Publié par Cécile Champion le 16 février 2017 | Maj le 4 juin 2017

L'empereur

Lundi soir avait lieu la table ronde avec Luc Jacquet qui nous présentait son nouveau film : L’Empereur. Lambert Wilson, aussi présent, est la voix off de ce nouveau DisneyNature

L’Empereur, l’appel de l’Antarctique

Douze ans après le succès de La marche de l’Empereur, Luc Jacquet réalise un second film à propos des manchots du continent austral. On pourra y suivre les aventures d’un jeune manchot qui se prépare à son premier voyage. Nous observerons comment il se débrouillera pour survivre et rejoindre l’océan, traversant diverses épreuves pour accomplir son destin.

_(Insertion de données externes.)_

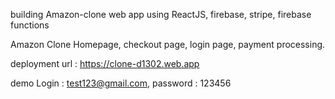 building Amazon-clone web app using ReactJS, firebase, stripe, firebase functions

Amazon Clone Homepage, checkout page, login page, payment processing.

deployment url : https://clone-d1302.web.app

demo Login : test123@gmail.com, password : 123456
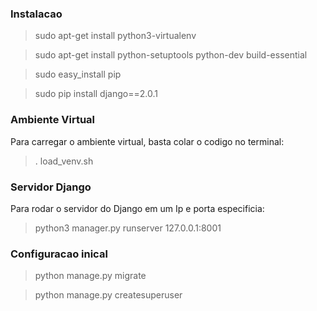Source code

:### Instalacao
> sudo apt-get install python3-virtualenv

> sudo apt-get install python-setuptools python-dev build-essential 

> sudo easy_install pip

> sudo pip install django==2.0.1


### Ambiente Virtual
Para carregar o ambiente virtual, basta colar o codigo no terminal:
> . load_venv.sh


### Servidor Django
Para rodar o servidor do Django em um Ip e porta especificia:
> python3 manager.py runserver 127.0.0.1:8001

### Configuracao inical

> python manage.py migrate

> python manage.py createsuperuser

Les images sont à couper le souffle, immersives et totalement engageantes. On peut ressentir le froid dans lequel l’équipe a dû tourner, à travers des scènes glaciales et paisibles. Tout comme les autres Disneynature, on s’attache et un lien se crée avec le petit.

« Cet appel secret, cet instinct qui permet à l’Empereur de réaliser le prodige d’être vivant là où plus personne d’autre ne vit […]. Je ne l’avais pas perçu lorsque j’avais écrit « La Marche de l’Empereur. Cette fois j’ai côtoyé les Empereurs avec un regard apaisé, disponible, et j’ai été bouleversé par le magnétisme de l’Appel« , confie Luc Jacquet.

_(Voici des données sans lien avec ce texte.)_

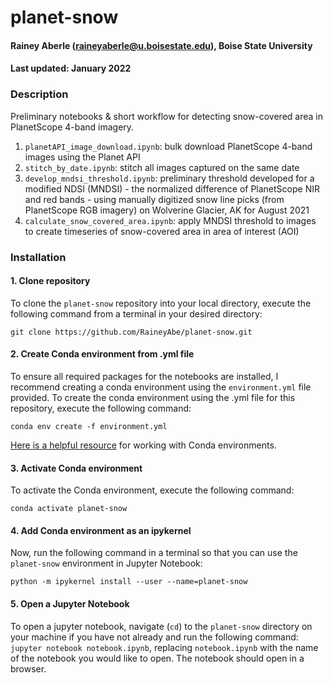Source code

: # planet-snow
#### Rainey Aberle (raineyaberle@u.boisestate.edu), Boise State University
#### Last updated: January 2022

### Description
Preliminary notebooks & short workflow for detecting snow-covered area in PlanetScope 4-band imagery.

1. `planetAPI_image_download.ipynb`: bulk download PlanetScope 4-band images using the Planet API
2. `stitch_by_date.ipynb`: stitch all images captured on the same date
3. `develop_mndsi_threshold.ipynb`: preliminary threshold developed for a modified NDSI (MNDSI) - the normalized difference of PlanetScope NIR and red bands - using manually digitized snow line picks (from PlanetScope RGB imagery) on Wolverine Glacier, AK for August 2021
4. `calculate_snow_covered_area.ipynb`: apply MNDSI threshold to images to create timeseries of snow-covered area in area of interest (AOI)

### Installation
#### 1. Clone repository
To clone the `planet-snow` repository into your local directory, execute the following command from a terminal in your desired directory:

`git clone https://github.com/RaineyAbe/planet-snow.git`

#### 2. Create Conda environment from .yml file
To ensure all required packages for the notebooks are installed, I recommend creating a conda environment using the `environment.yml` file provided. To create the conda environment using the .yml file for this repository, execute the following command:

`conda env create -f environment.yml`

[Here is a helpful resource](https://conda.io/projects/conda/en/latest/user-guide/tasks/manage-environments.html#creating-an-environment-from-an-environment-yml-file) for working with Conda environments.

#### 3. Activate Conda environment
To activate the Conda environment, execute the following command:

`conda activate planet-snow`

#### 4. Add Conda environment as an ipykernel

Now, run the following command in a terminal so that you can use the `planet-snow` environment in Jupyter Notebook:

`python -m ipykernel install --user --name=planet-snow`

#### 5. Open a Jupyter Notebook
To open a jupyter notebook, navigate (`cd`) to the `planet-snow` directory on your machine if you have not already and run the following command: `jupyter notebook notebook.ipynb`, replacing `notebook.ipynb` with the name of the notebook you would like to open. The notebook should open in a browser.
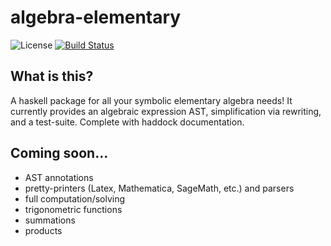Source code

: # algebra-elementary

![License](https://img.shields.io/badge/license-BSD3-blue.svg?style=flat)
[![Build Status](https://travis-ci.org/altaic/algebra-elementary.svg?branch=master)](https://travis-ci.org/altaic/algebra-elementary)

## What is this?

A haskell package for all your symbolic elementary algebra needs! It currently provides an algebraic expression AST, simplification via rewriting, and a test-suite. Complete with haddock documentation.

## Coming soon...

* AST annotations
* pretty-printers (Latex, Mathematica, SageMath, etc.) and parsers
* full computation/solving
* trigonometric functions
* summations
* products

Interview de Luc Jacquet et de Lambert Wilson

Le réalisateur Luc Jacquet et Lambert Wilson, prêtant sa voix au film

Pouvez-vous nous faire le constat entre 2005 avec la Marche de l’Empereur et L’Empereur tourné l’année dernière ? 

Luc Jacquet : On savait ce qu’il se passait. Que le réchauffement était opérationnel avec des fontes absolument colossales. Ça va très vite, on avait +20° avant-hier par rapport aux moyennes normales en Antartique ; donc c’est considérable.

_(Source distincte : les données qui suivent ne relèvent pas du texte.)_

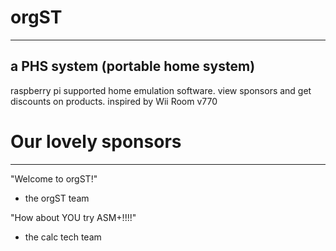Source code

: # orgST
-- -- -- --
a PHS system (portable home system)
-
raspberry pi supported home emulation software.
view sponsors and get discounts on products.
inspired by Wii Room v770

# Our lovely sponsors
-- -- -- -- -- -- --

"Welcome to orgST!"
- the orgST team

"How about YOU try ASM+!!!!"
- the calc tech team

L’empereur est extrêmement lié comme vous l’avez vu dans le film au cycle de la banquise. Pas assez de banquise, il n’a pas de support stable pour élever son poussin, trop de banquise, il a trop à marcher et il n’a pas le temps de ravitailler son poussin avec des fréquences assez fortes. C’est ce qui est en train de se passer aujourd’hui. On a eu énormément de chance l’année dernière sur l’expédition d’avoir une colonie extrêmement bien portante. Cette année, absolument catastrophique, cet été austral qui se termine est aussi catastrophique, les deux années avant ont été catastrophiques. Ça veut dire que sur 3 générations donc sur les  2500/3000 poussins qui ont éclos, il n’y en a quasiment aucun qui survit. S’il n’y a plus d’empereur, ça veut dire que tout est déréglé y compris chez nous. C’est un signe en plus pour dire que notre avenir est extrêmement menacé. Moi ce que j’aimerais avec le film c’est que les gens se disent : « okay j’ai compris, c’est beau, c’est précieux c’est incroyablement adapté, c’est peut être le symbole de la lutte pour la vie et je ne veux pas perdre ça ». Et l’idée c’est d’arriver à mettre les gens en mouvement sur des valeurs qui sont des valeurs positives, des valeurs d’attachement. On a toute la technologie aujourd’hui, on a des sociétés qui sont stables, on a l’énergie pour ça alors mettons nous en route. Ça serait pour moi l’idéal car il se trouve que l’histoire ces derniers temps à tendance à me donner tort.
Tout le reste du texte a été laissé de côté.